EXCERPTED DATA »
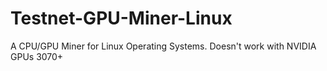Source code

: # Testnet-GPU-Miner-Linux
A CPU/GPU Miner for Linux Operating Systems.  Doesn't work with NVIDIA GPUs 3070+
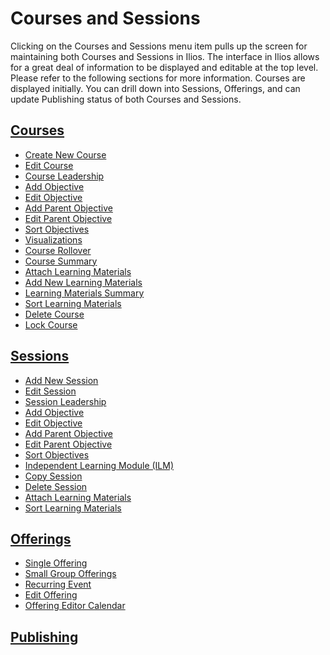 # Courses and Sessions

Clicking on the Courses and Sessions menu item pulls up the screen for maintaining both Courses and Sessions in Ilios. The interface in Ilios allows for a great deal of information to be displayed and editable at the top level. Please refer to the following sections for more information. Courses are displayed initially. You can drill down into Sessions, Offerings, and can update Publishing status of both Courses and Sessions.

## [Courses](https://iliosproject.gitbook.io/ilios-user-guide/courses-and-sessions/courses)

* [Create New Course](https://iliosproject.gitbook.io/ilios-user-guide/courses-and-sessions/courses/create-new-course)
* [Edit Course](https://iliosproject.gitbook.io/ilios-user-guide/courses-and-sessions/courses/edit-course)
* [Course Leadership](https://iliosproject.gitbook.io/ilios-user-guide/courses-and-sessions/courses/course-leadership)
* [Add Objective](https://iliosproject.gitbook.io/ilios-user-guide/courses-and-sessions/sessions/add-session-objective)
* [Edit Objective](https://iliosproject.gitbook.io/ilios-user-guide/courses-and-sessions/sessions/edit-session-objective)
* [Add Parent Objective](https://iliosproject.gitbook.io/ilios-user-guide/courses-and-sessions/courses/add-parent-objective)
* [Edit Parent Objective](https://iliosproject.gitbook.io/ilios-user-guide/courses-and-sessions/courses/edit-parent-objective)
* [Sort Objectives](https://iliosproject.gitbook.io/ilios-user-guide/courses-and-sessions/sessions/sort-objectives)
* [Visualizations](https://iliosproject.gitbook.io/ilios-user-guide/courses-and-sessions/courses/visualizations)
* [Course Rollover](https://iliosproject.gitbook.io/ilios-user-guide/courses-and-sessions/courses/course-rollover)
* [Course Summary](https://iliosproject.gitbook.io/ilios-user-guide/courses-and-sessions/courses/course-summary)
* [Attach Learning Materials](https://iliosproject.gitbook.io/ilios-user-guide/courses-and-sessions/courses/attach-learning-materials)
* [Add New Learning Materials](https://iliosproject.gitbook.io/ilios-user-guide/courses-and-sessions/courses/upload-new-learning-material)
* [Learning Materials Summary](https://iliosproject.gitbook.io/ilios-user-guide/courses-and-sessions/courses/learning-materials-summary)
* [Sort Learning Materials](https://iliosproject.gitbook.io/ilios-user-guide/courses-and-sessions/courses/sort-learning-materials)
* [Delete Course](https://iliosproject.gitbook.io/ilios-user-guide/courses-and-sessions/courses/delete-course)
* [Lock Course](https://iliosproject.gitbook.io/ilios-user-guide/courses-and-sessions/courses/lock-course)

## [Sessions](https://iliosproject.gitbook.io/ilios-user-guide/courses-and-sessions/sessions)

* [Add New Session](https://iliosproject.gitbook.io/ilios-user-guide/courses-and-sessions/sessions/add-new-session)
* [Edit Session](https://iliosproject.gitbook.io/ilios-user-guide/courses-and-sessions/sessions/edit-session)
* [Session Leadership](https://iliosproject.gitbook.io/ilios-user-guide/courses-and-sessions/sessions/session-leadership)
* [Add Objective](https://iliosproject.gitbook.io/ilios-user-guide/courses-and-sessions/sessions/add-session-objective)
* [Edit Objective](https://iliosproject.gitbook.io/ilios-user-guide/courses-and-sessions/sessions/edit-session-objective)
* [Add Parent Objective](https://iliosproject.gitbook.io/ilios-user-guide/courses-and-sessions/sessions/add-parent-objective-s)
* [Edit Parent Objective ](https://iliosproject.gitbook.io/ilios-user-guide/courses-and-sessions/sessions/edit-parent-objective-s)  &#x20;
* [Sort Objectives    ](https://iliosproject.gitbook.io/ilios-user-guide/courses-and-sessions/sessions/sort-objectives)
* [Independent Learning Module (ILM)](https://iliosproject.gitbook.io/ilios-user-guide/courses-and-sessions/sessions/independent-learning-module-ilm)   &#x20;
* [Copy Session](https://iliosproject.gitbook.io/ilios-user-guide/courses-and-sessions/sessions/copy-session)     &#x20;
* [Delete Session](https://iliosproject.gitbook.io/ilios-user-guide/courses-and-sessions/sessions/delete-session)      &#x20;
* [Attach Learning Materials](https://iliosproject.gitbook.io/ilios-user-guide/courses-and-sessions/sessions/attach-learning-materials)
* [Sort Learning Materials](https://iliosproject.gitbook.io/ilios-user-guide/courses-and-sessions/sessions/sort-learning-materials)

## [Offerings](https://iliosproject.gitbook.io/ilios-user-guide/courses-and-sessions/offerings)

* [Single Offering](https://iliosproject.gitbook.io/ilios-user-guide/courses-and-sessions/offerings/create-single-offering)
* [Small Group Offerings](https://iliosproject.gitbook.io/ilios-user-guide/courses-and-sessions/offerings/create-small-group-offerings)
* [Recurring Event](https://iliosproject.gitbook.io/ilios-user-guide/courses-and-sessions/offerings/recurring-event)
* [Edit Offering](https://iliosproject.gitbook.io/ilios-user-guide/courses-and-sessions/offerings/edit-offering)
* [Offering Editor Calendar](https://iliosproject.gitbook.io/ilios-user-guide/courses-and-sessions/offerings/offerings-editor-calendar)

## [Publishing](https://iliosproject.gitbook.io/ilios-user-guide/courses-and-sessions/publishing)
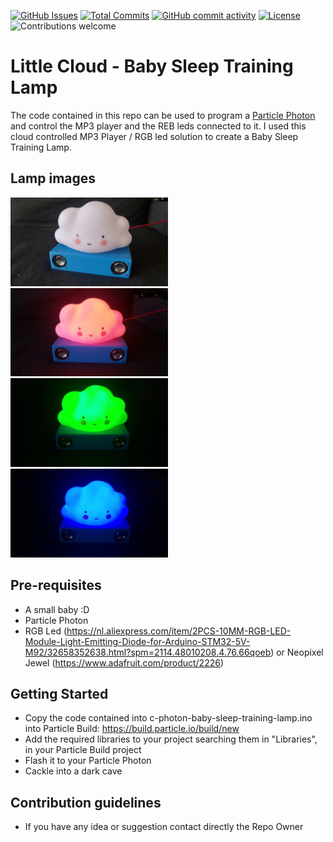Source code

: [![GitHub Issues](https://img.shields.io/github/issues-raw/ltpitt/c-photon-baby-sleep-training-lamp)](https://github.com/ltpitt/c-photon-baby-sleep-training-lamp/issues)
[![Total Commits](https://img.shields.io/github/last-commit/ltpitt/c-photon-baby-sleep-training-lamp)](https://github.com/ltpitt/c-photon-baby-sleep-training-lamp/commits)
[![GitHub commit activity](https://img.shields.io/github/commit-activity/4w/ltpitt/c-photon-baby-sleep-training-lamp?foo=bar)](https://github.com/ltpitt/c-photon-baby-sleep-training-lamp/commits)
[![License](https://img.shields.io/badge/license-MIT-blue.svg)](https://github.com/ltpitt/c-photon-baby-sleep-training-lamp/blob/master/LICENSE)
![Contributions welcome](https://img.shields.io/badge/contributions-welcome-orange.svg)

Little Cloud - Baby Sleep Training Lamp
===================================

The code contained in this repo can be used to program a [Particle Photon](https://store.particle.io/products/photon) and control the MP3 player and the REB leds connected to it.  I used this cloud controlled MP3 Player / RGB led solution to create a Baby Sleep Training Lamp.

Lamp images
--------------
<img src="/pics/little_cloud_off.jpg" width="50%">
<img src="/pics/little_cloud_red.jpg" width="50%">
<img src="/pics/little_cloud_green.jpg" width="50%">
<img src="/pics/little_cloud_blue.jpg" width="50%">

Pre-requisites
--------------

- A small baby :D
- Particle Photon
- RGB Led (https://nl.aliexpress.com/item/2PCS-10MM-RGB-LED-Module-Light-Emitting-Diode-for-Arduino-STM32-5V-M92/32658352638.html?spm=2114.48010208.4.76.66qoeb) or Neopixel Jewel (https://www.adafruit.com/product/2226)

Getting Started
---------------

- Copy the code contained into c-photon-baby-sleep-training-lamp.ino into Particle Build: https://build.particle.io/build/new
- Add the required libraries to your project searching them in "Libraries", in your Particle Build project
- Flash it to your Particle Photon
- Cackle into a dark cave


Contribution guidelines
---------------
* If you have any idea or suggestion contact directly the Repo Owner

EXERCISE REQUIREMENTS »
Reproduce each line, exactly as it appears, from the one that contains "Getting Started" through the last line of the records. Add no other lines.

EXERCISE SOLUTION »
Getting Started
---------------

- Copy the code contained into c-photon-baby-sleep-training-lamp.ino into Particle Build: https://build.particle.io/build/new
- Add the required libraries to your project searching them in "Libraries", in your Particle Build project
- Flash it to your Particle Photon
- Cackle into a dark cave


Contribution guidelines
---------------
* If you have any idea or suggestion contact directly the Repo Owner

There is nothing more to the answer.